While the EmX debuted at 8:10 that morning, the bus that left Springfield at 11:40 was the one that received VIP treatment. The $960,000, 44-seat, 63-foot articulated bus, which New Flyer Industries manufactured especially for LTD, was jam-packed with riders. Among those enjoying the hybrid-electric ride were U.S. Rep. Peter DeFazio (D-Ore.) and FTA Administrator James Simpson. DeFazio, who is the new chairman of the House Surface Transportation Subcommittee, has been a staunch supporter of LTD’s project, helping the district obtain part of the project’s funding from the federal government.
Both officials lauded LTD and the community for developing the project, even though it is one of the smallest areas in the world to embrace BRT.
Despite the project’s opening, LTD is not resting on its laurels, said spokesman Andy Vobora. “The EmX Green Line is an opportunity for people to see how the system could function,” he said. “It’s also a big opportunity for us just to learn from how we designed this first leg, and then apply some of these lessons learned to the second leg.”
LTD’s plans on expansion — first with the 6-mile “Pioneer Parkway” corridor north from Springfield Station, and eventually with a corridor in west Eugene — recently took a step forward. The district’s environmental assessment process on the Pioneer Parkway had a finding of No Significant Impact, which green-lighted the FTA’s go-ahead for the project’s design. The project will be funded in part by the Small Starts program, Vobora said.
One of the lessons LTD has already learned, Vobora said, is how a curved median along the route impacts travel time. The ingress and egress into and out of the stations is taking longer than they had planned because the bus drivers are forced to work around the tree-filled medians. “Literally, if we had taken out a handful more trees, we could have really sped up how quickly we could get in and out of some of the stations,” Vobora said. “If we had worked to realign or remold that median into something new, where the lanes were straight, I think that we would have gained a lot in travel time.”

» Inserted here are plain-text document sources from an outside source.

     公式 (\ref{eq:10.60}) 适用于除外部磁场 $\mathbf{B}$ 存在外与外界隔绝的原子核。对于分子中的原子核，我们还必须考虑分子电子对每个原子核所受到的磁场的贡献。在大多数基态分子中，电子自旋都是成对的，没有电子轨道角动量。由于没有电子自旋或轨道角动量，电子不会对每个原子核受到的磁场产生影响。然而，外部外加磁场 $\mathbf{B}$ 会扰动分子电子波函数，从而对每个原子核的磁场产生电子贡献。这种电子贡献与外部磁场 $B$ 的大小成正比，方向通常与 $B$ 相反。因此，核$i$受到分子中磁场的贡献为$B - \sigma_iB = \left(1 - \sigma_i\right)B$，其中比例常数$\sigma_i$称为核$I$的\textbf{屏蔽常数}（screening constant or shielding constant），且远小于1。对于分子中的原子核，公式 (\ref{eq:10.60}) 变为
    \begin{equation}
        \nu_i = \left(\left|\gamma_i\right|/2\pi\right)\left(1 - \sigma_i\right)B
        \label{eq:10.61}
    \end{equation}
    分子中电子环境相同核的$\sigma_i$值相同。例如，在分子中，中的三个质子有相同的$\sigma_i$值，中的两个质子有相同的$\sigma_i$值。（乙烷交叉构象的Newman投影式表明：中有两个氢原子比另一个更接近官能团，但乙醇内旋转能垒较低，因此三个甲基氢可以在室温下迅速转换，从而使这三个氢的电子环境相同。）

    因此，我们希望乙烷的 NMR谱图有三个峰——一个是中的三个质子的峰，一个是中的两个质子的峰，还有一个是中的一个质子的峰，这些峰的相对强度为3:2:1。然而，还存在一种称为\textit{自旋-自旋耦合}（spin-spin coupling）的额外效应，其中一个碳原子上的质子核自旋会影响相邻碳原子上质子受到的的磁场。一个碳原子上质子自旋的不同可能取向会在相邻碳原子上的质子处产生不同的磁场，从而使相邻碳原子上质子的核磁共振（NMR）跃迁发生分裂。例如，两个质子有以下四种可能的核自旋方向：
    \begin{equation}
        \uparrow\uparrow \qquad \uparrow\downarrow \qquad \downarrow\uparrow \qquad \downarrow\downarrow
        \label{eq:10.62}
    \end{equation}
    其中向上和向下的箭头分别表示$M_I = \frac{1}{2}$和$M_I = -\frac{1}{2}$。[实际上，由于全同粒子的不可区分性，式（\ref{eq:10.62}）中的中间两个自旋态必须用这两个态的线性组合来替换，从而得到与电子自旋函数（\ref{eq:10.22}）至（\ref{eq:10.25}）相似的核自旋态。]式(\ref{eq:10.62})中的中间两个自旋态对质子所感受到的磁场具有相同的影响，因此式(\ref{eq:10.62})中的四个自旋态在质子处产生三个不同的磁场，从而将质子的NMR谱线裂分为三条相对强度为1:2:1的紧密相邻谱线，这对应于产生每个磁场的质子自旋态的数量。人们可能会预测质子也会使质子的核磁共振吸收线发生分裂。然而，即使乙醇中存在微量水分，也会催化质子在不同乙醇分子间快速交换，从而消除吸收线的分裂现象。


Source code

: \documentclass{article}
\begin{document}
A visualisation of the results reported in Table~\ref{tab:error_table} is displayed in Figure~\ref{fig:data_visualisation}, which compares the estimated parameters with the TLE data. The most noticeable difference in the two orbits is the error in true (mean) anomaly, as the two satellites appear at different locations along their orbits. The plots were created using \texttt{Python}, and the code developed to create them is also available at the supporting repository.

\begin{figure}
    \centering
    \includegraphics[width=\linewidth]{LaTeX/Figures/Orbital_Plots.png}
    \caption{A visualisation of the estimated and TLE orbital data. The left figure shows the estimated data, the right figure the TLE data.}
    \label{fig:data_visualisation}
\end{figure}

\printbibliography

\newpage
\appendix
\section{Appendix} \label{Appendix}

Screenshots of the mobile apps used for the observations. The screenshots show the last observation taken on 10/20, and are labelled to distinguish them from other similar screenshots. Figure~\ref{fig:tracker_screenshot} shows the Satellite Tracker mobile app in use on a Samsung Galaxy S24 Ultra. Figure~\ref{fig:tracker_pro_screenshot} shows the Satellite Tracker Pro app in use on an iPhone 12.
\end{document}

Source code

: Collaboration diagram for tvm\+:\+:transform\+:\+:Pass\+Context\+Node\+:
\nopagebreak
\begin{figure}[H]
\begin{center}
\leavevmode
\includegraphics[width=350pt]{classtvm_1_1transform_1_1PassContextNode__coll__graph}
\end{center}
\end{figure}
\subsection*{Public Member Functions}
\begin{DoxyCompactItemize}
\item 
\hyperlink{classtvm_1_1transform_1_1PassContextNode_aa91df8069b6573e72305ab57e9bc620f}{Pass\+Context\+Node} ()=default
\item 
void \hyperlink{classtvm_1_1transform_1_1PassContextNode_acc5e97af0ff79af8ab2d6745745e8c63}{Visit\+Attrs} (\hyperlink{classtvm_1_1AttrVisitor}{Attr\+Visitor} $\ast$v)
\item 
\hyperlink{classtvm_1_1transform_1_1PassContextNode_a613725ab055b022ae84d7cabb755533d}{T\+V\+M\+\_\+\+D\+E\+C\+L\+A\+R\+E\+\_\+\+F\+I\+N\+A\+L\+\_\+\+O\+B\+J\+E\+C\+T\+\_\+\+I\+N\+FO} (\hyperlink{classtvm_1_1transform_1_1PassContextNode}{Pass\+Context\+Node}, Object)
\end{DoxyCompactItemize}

While the Pioneer Parkway corridor is moving forward, LTD is also considering a kind of BRT-light model for other areas it serves. Dubbed “Bus Plus,” the plan calls for incrementally implementing BRT features into other fixed-route lines to generate some travel time savings. LTD has already purchased signal-priority devices for Bus Plus, and would consider adding other BRT features as time moved on, Vobora said.
If the routes eventually become an EmX corridor, LTD would just have to take the last steps of adding bus ways and transit stations.
“It’s a good concept, and maybe we can do some of these things, but we’ll need to phase them in,” he said. The project, which is still in the planning stage, would not begin until fall 2008 at the earliest, Vobora said.